- **What the task asks**: Scan the records below and copy every line that contains the string "would".

:: Input data

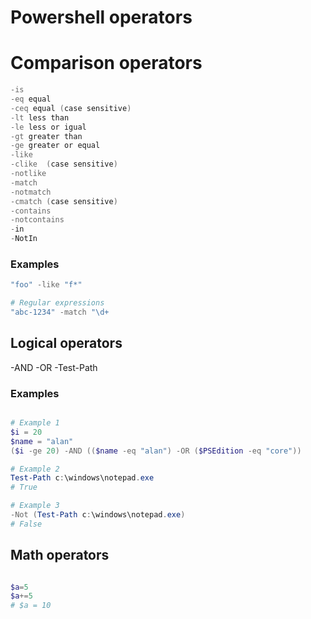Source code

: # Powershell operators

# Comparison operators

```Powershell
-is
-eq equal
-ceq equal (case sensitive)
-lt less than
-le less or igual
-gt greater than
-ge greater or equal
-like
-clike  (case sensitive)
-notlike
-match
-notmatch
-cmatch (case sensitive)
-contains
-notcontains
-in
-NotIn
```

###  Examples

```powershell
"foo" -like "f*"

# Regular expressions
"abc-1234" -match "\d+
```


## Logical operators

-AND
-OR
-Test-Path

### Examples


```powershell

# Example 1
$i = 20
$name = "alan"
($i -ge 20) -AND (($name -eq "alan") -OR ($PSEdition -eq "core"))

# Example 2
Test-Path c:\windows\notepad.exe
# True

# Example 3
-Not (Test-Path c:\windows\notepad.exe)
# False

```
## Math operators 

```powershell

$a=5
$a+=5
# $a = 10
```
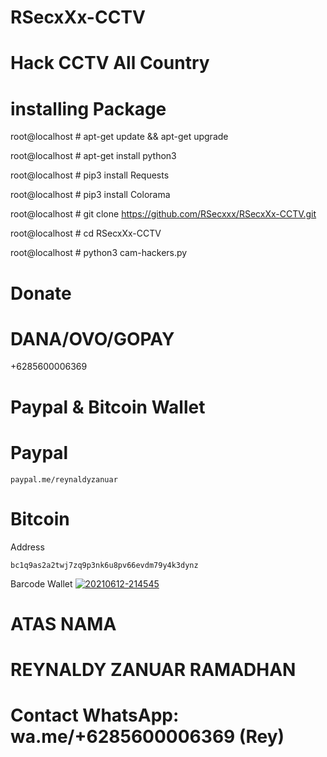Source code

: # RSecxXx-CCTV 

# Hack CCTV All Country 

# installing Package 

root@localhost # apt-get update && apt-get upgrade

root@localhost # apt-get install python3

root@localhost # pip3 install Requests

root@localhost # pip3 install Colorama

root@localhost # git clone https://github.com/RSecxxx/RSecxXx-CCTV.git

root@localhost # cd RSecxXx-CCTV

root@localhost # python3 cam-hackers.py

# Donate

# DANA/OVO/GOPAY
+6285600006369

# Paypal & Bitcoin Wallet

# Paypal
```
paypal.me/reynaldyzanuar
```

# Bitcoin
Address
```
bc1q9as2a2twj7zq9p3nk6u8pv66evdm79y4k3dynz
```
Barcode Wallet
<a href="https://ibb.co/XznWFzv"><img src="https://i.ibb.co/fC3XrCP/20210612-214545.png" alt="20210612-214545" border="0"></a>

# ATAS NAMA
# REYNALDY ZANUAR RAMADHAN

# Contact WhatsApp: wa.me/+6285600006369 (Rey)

::::
:: Input data

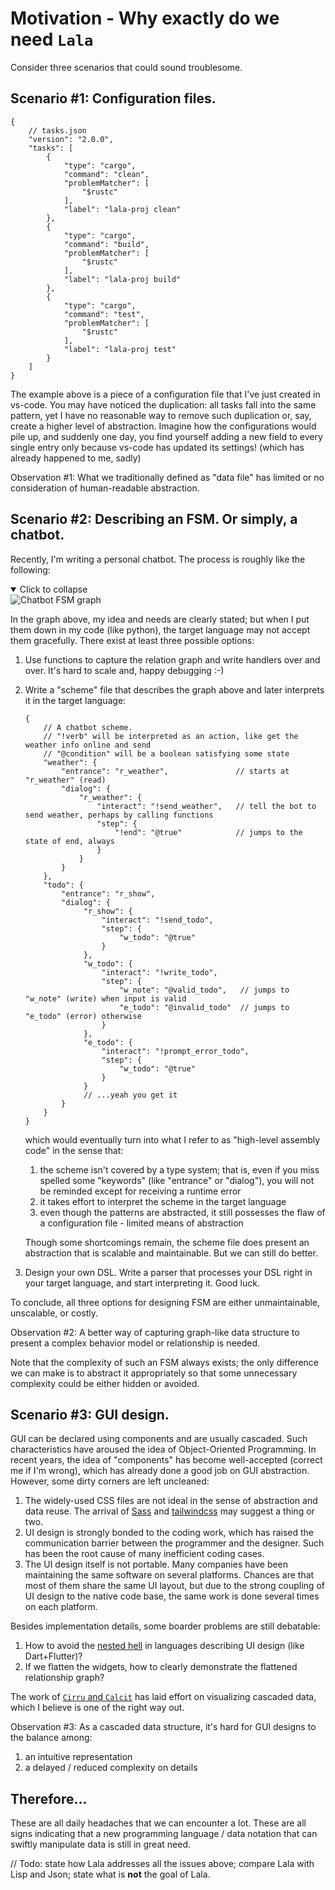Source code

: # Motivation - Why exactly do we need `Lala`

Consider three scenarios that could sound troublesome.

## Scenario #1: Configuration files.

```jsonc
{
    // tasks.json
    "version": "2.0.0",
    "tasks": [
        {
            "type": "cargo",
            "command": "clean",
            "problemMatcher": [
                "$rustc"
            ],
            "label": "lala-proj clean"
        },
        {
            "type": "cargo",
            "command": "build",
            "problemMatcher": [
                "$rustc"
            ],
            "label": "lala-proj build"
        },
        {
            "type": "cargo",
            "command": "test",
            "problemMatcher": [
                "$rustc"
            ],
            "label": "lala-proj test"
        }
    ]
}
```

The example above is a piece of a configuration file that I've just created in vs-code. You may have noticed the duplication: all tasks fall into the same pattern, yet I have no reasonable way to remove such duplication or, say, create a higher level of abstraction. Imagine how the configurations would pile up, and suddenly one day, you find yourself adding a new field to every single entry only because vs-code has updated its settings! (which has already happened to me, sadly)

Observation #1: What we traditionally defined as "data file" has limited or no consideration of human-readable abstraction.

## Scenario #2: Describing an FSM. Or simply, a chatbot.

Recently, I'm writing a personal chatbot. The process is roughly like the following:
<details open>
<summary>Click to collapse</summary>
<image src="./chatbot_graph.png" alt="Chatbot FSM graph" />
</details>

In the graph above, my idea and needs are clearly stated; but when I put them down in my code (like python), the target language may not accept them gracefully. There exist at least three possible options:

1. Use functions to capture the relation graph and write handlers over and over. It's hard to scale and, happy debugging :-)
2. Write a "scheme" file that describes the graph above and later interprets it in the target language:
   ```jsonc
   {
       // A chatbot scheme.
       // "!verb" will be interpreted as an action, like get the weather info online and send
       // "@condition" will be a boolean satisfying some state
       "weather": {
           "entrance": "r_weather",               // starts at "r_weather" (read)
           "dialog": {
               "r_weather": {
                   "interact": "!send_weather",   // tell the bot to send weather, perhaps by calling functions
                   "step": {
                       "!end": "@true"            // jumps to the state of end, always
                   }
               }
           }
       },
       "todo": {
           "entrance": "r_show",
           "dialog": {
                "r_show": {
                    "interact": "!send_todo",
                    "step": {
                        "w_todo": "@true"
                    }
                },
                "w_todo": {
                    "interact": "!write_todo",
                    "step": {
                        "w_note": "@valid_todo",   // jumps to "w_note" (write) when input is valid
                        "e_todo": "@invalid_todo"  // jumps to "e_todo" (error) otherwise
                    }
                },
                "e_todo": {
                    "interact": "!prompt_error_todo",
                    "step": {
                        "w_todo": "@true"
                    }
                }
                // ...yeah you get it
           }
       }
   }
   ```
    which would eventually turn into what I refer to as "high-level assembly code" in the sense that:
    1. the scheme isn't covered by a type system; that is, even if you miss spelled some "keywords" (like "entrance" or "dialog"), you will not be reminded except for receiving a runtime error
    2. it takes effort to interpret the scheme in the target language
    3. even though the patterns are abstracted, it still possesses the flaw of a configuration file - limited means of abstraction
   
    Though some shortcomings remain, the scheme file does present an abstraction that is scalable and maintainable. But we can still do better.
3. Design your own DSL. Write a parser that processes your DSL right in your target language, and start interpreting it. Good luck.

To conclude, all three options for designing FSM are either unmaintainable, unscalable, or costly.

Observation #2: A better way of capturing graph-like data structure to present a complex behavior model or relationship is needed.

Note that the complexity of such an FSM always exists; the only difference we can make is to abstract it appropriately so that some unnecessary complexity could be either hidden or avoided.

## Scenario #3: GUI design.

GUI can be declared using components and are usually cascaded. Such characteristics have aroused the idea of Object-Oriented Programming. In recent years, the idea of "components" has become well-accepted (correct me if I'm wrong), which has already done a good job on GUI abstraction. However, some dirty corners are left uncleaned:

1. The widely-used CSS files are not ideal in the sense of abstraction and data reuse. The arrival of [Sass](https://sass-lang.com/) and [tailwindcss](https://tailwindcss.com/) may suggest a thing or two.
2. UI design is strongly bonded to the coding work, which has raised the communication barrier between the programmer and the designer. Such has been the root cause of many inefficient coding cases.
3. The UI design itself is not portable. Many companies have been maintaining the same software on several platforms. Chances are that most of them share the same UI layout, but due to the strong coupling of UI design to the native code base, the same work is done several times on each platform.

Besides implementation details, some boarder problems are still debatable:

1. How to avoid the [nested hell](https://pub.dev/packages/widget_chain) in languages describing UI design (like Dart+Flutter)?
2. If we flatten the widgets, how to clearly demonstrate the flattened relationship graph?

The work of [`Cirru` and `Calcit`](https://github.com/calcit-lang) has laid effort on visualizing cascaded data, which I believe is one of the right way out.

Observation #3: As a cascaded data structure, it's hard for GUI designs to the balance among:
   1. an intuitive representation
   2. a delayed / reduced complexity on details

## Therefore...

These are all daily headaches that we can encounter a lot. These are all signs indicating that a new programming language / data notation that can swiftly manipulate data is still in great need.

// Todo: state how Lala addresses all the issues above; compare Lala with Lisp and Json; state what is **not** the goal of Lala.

::::
:: Input data

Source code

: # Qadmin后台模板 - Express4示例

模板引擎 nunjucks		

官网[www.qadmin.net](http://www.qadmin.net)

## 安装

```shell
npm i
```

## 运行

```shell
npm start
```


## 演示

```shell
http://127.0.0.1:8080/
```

::::

- **Completed exercise**:
The example above is a piece of a configuration file that I've just created in vs-code. You may have noticed the duplication: all tasks fall into the same pattern, yet I have no reasonable way to remove such duplication or, say, create a higher level of abstraction. Imagine how the configurations would pile up, and suddenly one day, you find yourself adding a new field to every single entry only because vs-code has updated its settings! (which has already happened to me, sadly)
    which would eventually turn into what I refer to as "high-level assembly code" in the sense that:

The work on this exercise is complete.